On 10/24/2018 11:33 PM, Eric Rescorla wrote:

    I don't understand what this means. The client doesn't take its
    root certificates
    from the ACME server. In fact, in the most common use cases for ACME,
    issuance of WebPKI server certs, the server doesn't need to know
    anything about trust anchors at all (the ACME *client* does, but
    those are preinstalled and don't need to interact with the ACME
    server
    other than doing ordinary WebPKI validation).
    Client doesn't take its root certificates from ACME server that is
    true, but when a client utilize ACME protocol to get a certificate
    from ACME server, this implies that this server is already CA
    trusted in the eyes of the client, and in both cases if the CA
    cert used by acme server to issue the certificate leads or not to
    a trusted root certificate on client side, the client want that
    certificate and want the full chain and has the power trust it or
    not,


This is pretty hard to follow but If I'm understanding you correctly, then I don't think this is correct. There's just no connection at all between the trust anchors in the ACME client and the trust anchor associated with the CA part of the ACME server.
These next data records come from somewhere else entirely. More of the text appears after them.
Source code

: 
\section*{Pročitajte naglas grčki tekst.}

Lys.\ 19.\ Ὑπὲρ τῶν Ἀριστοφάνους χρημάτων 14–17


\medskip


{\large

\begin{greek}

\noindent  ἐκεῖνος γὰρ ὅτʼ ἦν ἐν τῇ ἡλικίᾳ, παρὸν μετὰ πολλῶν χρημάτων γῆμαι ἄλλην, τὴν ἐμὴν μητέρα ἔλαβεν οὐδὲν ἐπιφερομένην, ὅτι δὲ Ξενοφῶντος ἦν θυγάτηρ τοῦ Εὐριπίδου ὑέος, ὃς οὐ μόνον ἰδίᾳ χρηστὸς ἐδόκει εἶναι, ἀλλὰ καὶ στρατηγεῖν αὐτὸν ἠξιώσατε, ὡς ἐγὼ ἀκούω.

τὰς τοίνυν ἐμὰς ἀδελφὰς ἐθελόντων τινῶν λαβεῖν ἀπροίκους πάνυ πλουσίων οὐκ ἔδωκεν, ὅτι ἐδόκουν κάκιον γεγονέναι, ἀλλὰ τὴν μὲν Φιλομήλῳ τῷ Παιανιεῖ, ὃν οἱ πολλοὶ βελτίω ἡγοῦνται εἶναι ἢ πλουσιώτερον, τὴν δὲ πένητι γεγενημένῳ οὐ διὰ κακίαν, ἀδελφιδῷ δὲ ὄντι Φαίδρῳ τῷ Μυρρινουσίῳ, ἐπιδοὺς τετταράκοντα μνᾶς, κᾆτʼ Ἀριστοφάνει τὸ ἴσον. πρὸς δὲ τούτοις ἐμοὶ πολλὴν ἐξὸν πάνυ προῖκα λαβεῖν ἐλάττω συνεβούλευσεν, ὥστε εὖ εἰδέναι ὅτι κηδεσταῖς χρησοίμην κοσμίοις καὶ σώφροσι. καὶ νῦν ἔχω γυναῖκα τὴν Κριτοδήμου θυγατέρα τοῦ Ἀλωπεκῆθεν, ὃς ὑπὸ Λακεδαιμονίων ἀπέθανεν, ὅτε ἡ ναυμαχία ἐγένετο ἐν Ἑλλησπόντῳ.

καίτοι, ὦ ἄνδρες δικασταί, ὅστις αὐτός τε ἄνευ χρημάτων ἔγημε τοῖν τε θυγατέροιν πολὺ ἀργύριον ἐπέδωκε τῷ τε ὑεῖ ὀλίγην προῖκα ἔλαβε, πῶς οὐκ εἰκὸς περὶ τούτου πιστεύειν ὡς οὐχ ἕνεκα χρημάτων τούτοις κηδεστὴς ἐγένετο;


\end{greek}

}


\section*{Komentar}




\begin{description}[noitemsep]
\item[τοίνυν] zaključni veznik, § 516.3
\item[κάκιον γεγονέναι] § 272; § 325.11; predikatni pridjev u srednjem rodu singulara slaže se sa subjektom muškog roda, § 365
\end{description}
Consider the case where I am operating an Enterprise CA for my own servers. This CA has a self-signed certificate X that needs to be installed in every Web client in my network. The CA itself runs ACME and has a certificate that's signed by a WebPKI valid anchor T. The ACME client component of my Web server connects to my own ACME server and has trust anchor T installed, and is therefore able to validate the ACME server's identity at the TLS level. However, because it does not have trust anchor X installed, the ACME server cannot issue a certificate which would be acceptable to the ACME client [0]. Contrariwise, my Web clients have trust anchor X (and likely T) installed, and so will accept certificates from both the ordinary WebPKI and from my Enterprise CA.

You seem to have some concern about this, but I can't really figure out what it is. Given that a number of people have engaged with you and seem to also be confused, I would suggest that the problem is that you aren't being clear. I would suggest you draw a diagram of the various states, including the initial state, the state you would consider secure, and the state you are concerned about.

-Ekr

[0] Note that the ACME client might have a copy of X in order to validate the cert chain provided by the ACME server as a means of sanity checking but this has nothing to do with the TLS portion.

You said "trust anchors in the ACME client and the trust anchor associated with the CA part of the ACME server" and in your example "This CA has a self-signed certificate X that needs to be installed in every Web client in my network."
there is connection and there will always connection between those,

There is no need for example as your example will do :
My point is about "installed" from your example as word and as process, ACME is Automatic Certificate Management Environment and thus if this "installed" can be automated then it better be, and it can be supplied online without preinstalled certificates, all your clients can only need the DNS root key and utilize DNSSEC to obtain your X, please correct me if i am wrong, on top of that there is RFC 5011 "Automated Updates of DNS Security (DNSSEC) Trust Anchors" can update that key in secure way, and you can revoke your CA certificate and issue another one to ACME server and all your client will be updated automatically, so in my opinion using DNSSEC is way more secure than depending on client store.